The Longest Great Horned Owl Ear Tufts I’ve Seen

Occasionally physical variations in birds cause me to do a double-take. That’s exactly what happened yesterday morning with a Great Horned Owl in Box Elder County and in this case it was because of the length of its ear tufts (“horns”).

 

1/400, f/8, ISO 400, Canon 40D, Canon EF 500mm f/4L IS USM + EF 1.4 Extender, not baited, set up or called in

I’ve photographed many Great Horned Owls over they years and virtually all of them, as adults, have ear tufts much like these. This is a mated pair that had been producing offspring on our Montana family farm for years. The larger female is on the right, the male on the left. Their ear tufts are about the length I expect to see in this species when erected. They’re also roughly the same length as the tufts of all the other adult GHOW’s I’ve seen and/or photographed, mostly in Utah and Montana.

 

 

1/2000, f/7.1, ISO 400, Canon 7D, Canon EF 500mm f/4L IS USM, extender, not baited, set up or called in

Here’s another Montana adult Great Horned Owl with its ear tufts erected (this bird is yawning).

 

 

Sorry, I couldn’t readily find the image techs on this image

And here’s one photographed in Utah.

 

 

1/500, f/7.1, ISO 500, Canon 7D Mark II, Canon EF 500mm f/4L IS II USM, not baited, set up or called in

But yesterday morning this bird (in truly dismal light) gave me a bit of a start. Its ear tufts seemed so long that in all honesty I wondered for a moment if the owl might be some sort of weird variation of a Long-eared Owl, even though it’s clearly a GHOW. I took tight shots of it (this one is full frame) partly because I was so enchanted by the length of those ear tufts.

I’m not claiming this bird is necessarily unique because I’ve seen a few photos of GHOW’s taken by others where the tufts are almost this long. But only “almost” and this bird was a first for me so it got me to thinking about why there can apparently be so much variation in adult GHOW ear tuft length.
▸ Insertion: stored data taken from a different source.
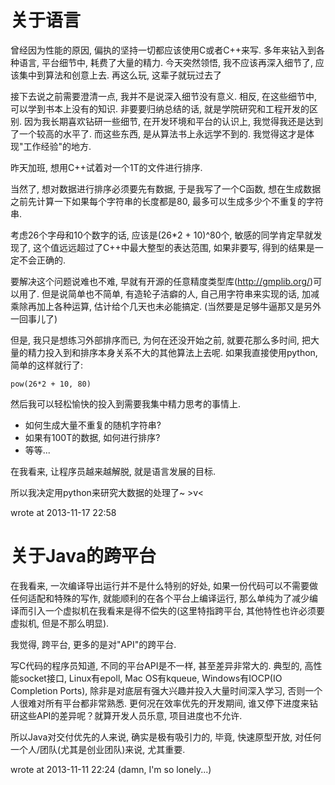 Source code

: 关于语言
=================================================
曾经因为性能的原因, 偏执的坚持一切都应该使用C或者C++来写. 多年来钻入到各种语言, 平台细节中, 耗费了大量的精力. 今天突然领悟, 我不应该再深入细节了, 应该集中到算法和创意上去. 再这么玩, 这辈子就玩过去了

接下去说之前需要澄清一点, 我并不是说深入细节没有意义. 相反, 在这些细节中, 可以学到书本上没有的知识. 非要要归纳总结的话, 就是学院研究和工程开发的区别. 因为我长期喜欢钻研一些细节, 在开发环境和平台的认识上, 我觉得我还是达到了一个较高的水平了. 而这些东西, 是从算法书上永远学不到的. 我觉得这才是体现"工作经验"的地方.

昨天加班, 想用C++试着对一个1T的文件进行排序.

当然了, 想对数据进行排序必须要先有数据, 于是我写了一个C函数, 想在生成数据之前先计算一下如果每个字符串的长度都是80, 最多可以生成多少个不重复的字符串.

考虑26个字母和10个数字的话, 应该是(26*2 + 10)^80个, 敏感的同学肯定早就发现了, 这个值远远超过了C++中最大整型的表达范围, 如果非要写, 得到的结果是一定不会正确的.

要解决这个问题说难也不难, 早就有开源的任意精度类型库(http://gmplib.org/)可以用了. 但是说简单也不简单, 有造轮子洁癖的人, 自己用字符串来实现的话, 加减乘除再加上各种运算, 估计给个几天也未必能搞定. (当然要是足够牛逼那又是另外一回事儿了)

但是, 我只是想练习外部排序而已, 为何在还没开始之前, 就要花那么多时间, 把大量的精力投入到和排序本身关系不大的其他算法上去呢. 如果我直接使用python, 简单的这样就行了:

    pow(26*2 + 10, 80)

然后我可以轻松愉快的投入到需要我集中精力思考的事情上.

* 如何生成大量不重复的随机字符串?
* 如果有100T的数据, 如何进行排序?
* 等等...

在我看来, 让程序员越来越解脱, 就是语言发展的目标.

所以我决定用python来研究大数据的处理了~ >v<

wrote at 2013-11-17 22:58


关于Java的跨平台
=================================================
在我看来, 一次编译导出运行并不是什么特别的好处, 如果一份代码可以不需要做任何适配和特殊的写作, 就能顺利的在各个平台上编译运行, 那么单纯为了减少编译而引入一个虚拟机在我看来是得不偿失的(这里特指跨平台, 其他特性也许必须要虚拟机, 但是不那么明显). 

我觉得, 跨平台, 更多的是对"API"的跨平台.

写C代码的程序员知道, 不同的平台API是不一样, 甚至差异非常大的. 典型的, 高性能socket接口, Linux有epoll, Mac OS有kqueue, Windows有IOCP(IO Completion Ports), 除非是对底层有强大兴趣并投入大量时间深入学习, 否则一个人很难对所有平台都非常熟悉. 更何况在效率优先的开发期间, 谁又停下进度来钻研这些API的差异呢？就算开发人员乐意, 项目进度也不允许.

所以Java对交付优先的人来说, 确实是极有吸引力的, 毕竟, 快速原型开放, 对任何一个人/团队(尤其是创业团队)来说, 尤其重要.

wrote at 2013-11-11 22:24 (damn, I'm so lonely...)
Variation (in size, shape, color and everything else you can imagine) occurs in all genetically controlled traits, including ear tuft length – after all, variation is one of the primary fuels of evolution by natural selection. But most of those variations or differences are relatively small (though there is a bell curve involved) and we usually don’t even notice them. But this size difference seems pretty significant, at least to my untrained eye.

At first I wondered if it could be a regional difference. GHOW’s are non-migratory which might make regional differences more likely to develop but this bird was photographed here in Utah where I’ve photographed many others with more typically sized ear tufts. And I’ve never seen this exaggerated trait elsewhere where I photograph in the west either.

Do any of my readers in other parts of North America see GHOW’s with ear tufts this long? Or are they really not unusually long at all and it’s just something I’m imagining?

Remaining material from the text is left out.